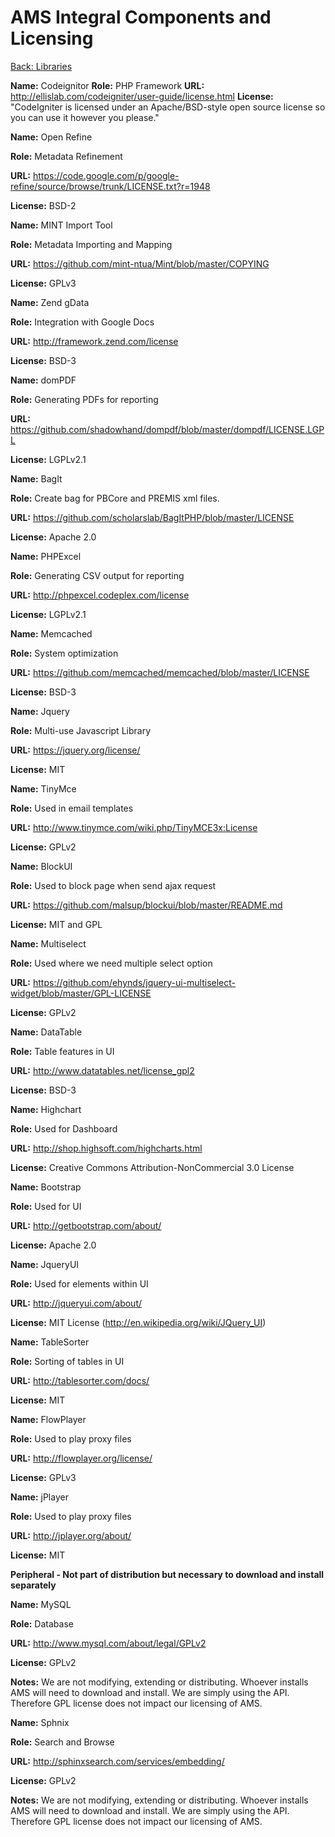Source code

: AMS Integral Components and Licensing
===
[Back: Libraries](libraries.md)

**Name:** Codeignitor
**Role:** PHP Framework
**URL:** http://ellislab.com/codeigniter/user-guide/license.html
**License:** "CodeIgniter is licensed under an Apache/BSD-style open source license so you can use it however you please."


**Name:** Open Refine

**Role:** Metadata Refinement	

**URL:** https://code.google.com/p/google-refine/source/browse/trunk/LICENSE.txt?r=1948	

**License:** BSD-2

**Name:** MINT Import Tool	

**Role:** Metadata Importing and Mapping	

**URL:** https://github.com/mint-ntua/Mint/blob/master/COPYING	

**License:** GPLv3

**Name:** Zend gData	

**Role:** Integration with Google Docs	

**URL:** http://framework.zend.com/license	

**License:** BSD-3

**Name:** domPDF	

**Role:** Generating PDFs for reporting	

**URL:** https://github.com/shadowhand/dompdf/blob/master/dompdf/LICENSE.LGPL	

**License:** LGPLv2.1

**Name:** BagIt

**Role:** Create bag for PBCore and PREMIS xml files.

**URL:** https://github.com/scholarslab/BagItPHP/blob/master/LICENSE

**License:** Apache 2.0

**Name:** PHPExcel	

**Role:** Generating CSV output for reporting	

**URL:** http://phpexcel.codeplex.com/license	

**License:** LGPLv2.1

**Name:** Memcached	

**Role:** System optimization	

**URL:** https://github.com/memcached/memcached/blob/master/LICENSE	

**License:** BSD-3

**Name:** Jquery	

**Role:** Multi-use Javascript Library	

**URL:** https://jquery.org/license/	

**License:** MIT

**Name:** TinyMce

**Role:** Used in email templates	

**URL:** http://www.tinymce.com/wiki.php/TinyMCE3x:License

**License:** GPLv2

**Name:** BlockUI

**Role:** Used to block page when send ajax request

**URL:** https://github.com/malsup/blockui/blob/master/README.md

**License:** MIT and GPL

**Name:** Multiselect

**Role:** Used where we need multiple select option

**URL:** https://github.com/ehynds/jquery-ui-multiselect-widget/blob/master/GPL-LICENSE

**License:** GPLv2

**Name:** DataTable	

**Role:** Table features in UI	

**URL:** http://www.datatables.net/license_gpl2	

**License:** BSD-3

**Name:** Highchart	

**Role:** Used for Dashboard	

**URL:** http://shop.highsoft.com/highcharts.html	

**License:** Creative Commons Attribution-NonCommercial 3.0 License

**Name:** Bootstrap	

**Role:** Used for UI	

**URL:** http://getbootstrap.com/about/	

**License:** Apache 2.0

**Name:** JqueryUI	

**Role:** Used for elements within UI	

**URL:** http://jqueryui.com/about/	

**License:** MIT License (http://en.wikipedia.org/wiki/JQuery_UI)

**Name:** TableSorter	

**Role:** Sorting of tables in UI	

**URL:** http://tablesorter.com/docs/	

**License:** MIT

**Name:** FlowPlayer

**Role:** Used to play proxy files

**URL:** http://flowplayer.org/license/

**License:** GPLv3

**Name:** jPlayer

**Role:** Used to play proxy files

**URL:** http://jplayer.org/about/

**License:** MIT

**Peripheral - Not part of distribution but necessary to download and install separately**			

**Name:** MySQL	

**Role:** Database	

**URL:** http://www.mysql.com/about/legal/GPLv2

**License:** GPLv2

**Notes:** We are not modifying, extending or distributing. Whoever installs AMS will need to download and install. We are simply using the API. Therefore GPL license does not impact our licensing of AMS.


**Name:** Sphnix	

**Role:** Search and Browse	

**URL:** http://sphinxsearch.com/services/embedding/	

**License:** GPLv2

**Notes:** We are not modifying, extending or distributing. Whoever installs AMS will need to download and install. We are simply using the API. Therefore GPL license does not impact our licensing of AMS.








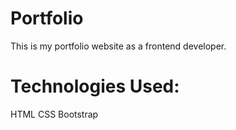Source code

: # Portfolio
This is my portfolio website as a frontend developer.
# Technologies Used:
HTML
CSS
Bootstrap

.....

Set down all of the entries exactly. Leave the pictures out.

Source code

: AMS Integral Components and Licensing
===
[Back: Libraries](libraries.md)

**Name:** Codeignitor
**Role:** PHP Framework
**URL:** http://ellislab.com/codeigniter/user-guide/license.html
**License:** "CodeIgniter is licensed under an Apache/BSD-style open source license so you can use it however you please."


**Name:** Open Refine

**Role:** Metadata Refinement	

**URL:** https://code.google.com/p/google-refine/source/browse/trunk/LICENSE.txt?r=1948	

**License:** BSD-2

**Name:** MINT Import Tool	

**Role:** Metadata Importing and Mapping	

**URL:** https://github.com/mint-ntua/Mint/blob/master/COPYING	

**License:** GPLv3

**Name:** Zend gData	

**Role:** Integration with Google Docs	

**URL:** http://framework.zend.com/license	

**License:** BSD-3

**Name:** domPDF	

**Role:** Generating PDFs for reporting	

**URL:** https://github.com/shadowhand/dompdf/blob/master/dompdf/LICENSE.LGPL	

**License:** LGPLv2.1

**Name:** BagIt

**Role:** Create bag for PBCore and PREMIS xml files.

**URL:** https://github.com/scholarslab/BagItPHP/blob/master/LICENSE

**License:** Apache 2.0

**Name:** PHPExcel	

**Role:** Generating CSV output for reporting	

**URL:** http://phpexcel.codeplex.com/license	

**License:** LGPLv2.1

**Name:** Memcached	

**Role:** System optimization	

**URL:** https://github.com/memcached/memcached/blob/master/LICENSE	

**License:** BSD-3

**Name:** Jquery	

**Role:** Multi-use Javascript Library	

**URL:** https://jquery.org/license/	

**License:** MIT

**Name:** TinyMce

**Role:** Used in email templates	

**URL:** http://www.tinymce.com/wiki.php/TinyMCE3x:License

**License:** GPLv2

**Name:** BlockUI

**Role:** Used to block page when send ajax request

**URL:** https://github.com/malsup/blockui/blob/master/README.md

**License:** MIT and GPL

**Name:** Multiselect

**Role:** Used where we need multiple select option

**URL:** https://github.com/ehynds/jquery-ui-multiselect-widget/blob/master/GPL-LICENSE

**License:** GPLv2

**Name:** DataTable	

**Role:** Table features in UI	

**URL:** http://www.datatables.net/license_gpl2	

**License:** BSD-3

**Name:** Highchart	

**Role:** Used for Dashboard	

**URL:** http://shop.highsoft.com/highcharts.html	

**License:** Creative Commons Attribution-NonCommercial 3.0 License

**Name:** Bootstrap	

**Role:** Used for UI	

**URL:** http://getbootstrap.com/about/	

**License:** Apache 2.0

**Name:** JqueryUI	

**Role:** Used for elements within UI	

**URL:** http://jqueryui.com/about/	

**License:** MIT License (http://en.wikipedia.org/wiki/JQuery_UI)

**Name:** TableSorter	

**Role:** Sorting of tables in UI	

**URL:** http://tablesorter.com/docs/	

**License:** MIT

**Name:** FlowPlayer

**Role:** Used to play proxy files

**URL:** http://flowplayer.org/license/

**License:** GPLv3

**Name:** jPlayer

**Role:** Used to play proxy files

**URL:** http://jplayer.org/about/

**License:** MIT

**Peripheral - Not part of distribution but necessary to download and install separately**			

**Name:** MySQL	

**Role:** Database	

**URL:** http://www.mysql.com/about/legal/GPLv2

**License:** GPLv2

**Notes:** We are not modifying, extending or distributing. Whoever installs AMS will need to download and install. We are simply using the API. Therefore GPL license does not impact our licensing of AMS.


**Name:** Sphnix	

**Role:** Search and Browse	

**URL:** http://sphinxsearch.com/services/embedding/	

**License:** GPLv2

**Notes:** We are not modifying, extending or distributing. Whoever installs AMS will need to download and install. We are simply using the API. Therefore GPL license does not impact our licensing of AMS.








Source code

: # Portfolio
This is my portfolio website as a frontend developer.
# Technologies Used:
HTML
CSS
Bootstrap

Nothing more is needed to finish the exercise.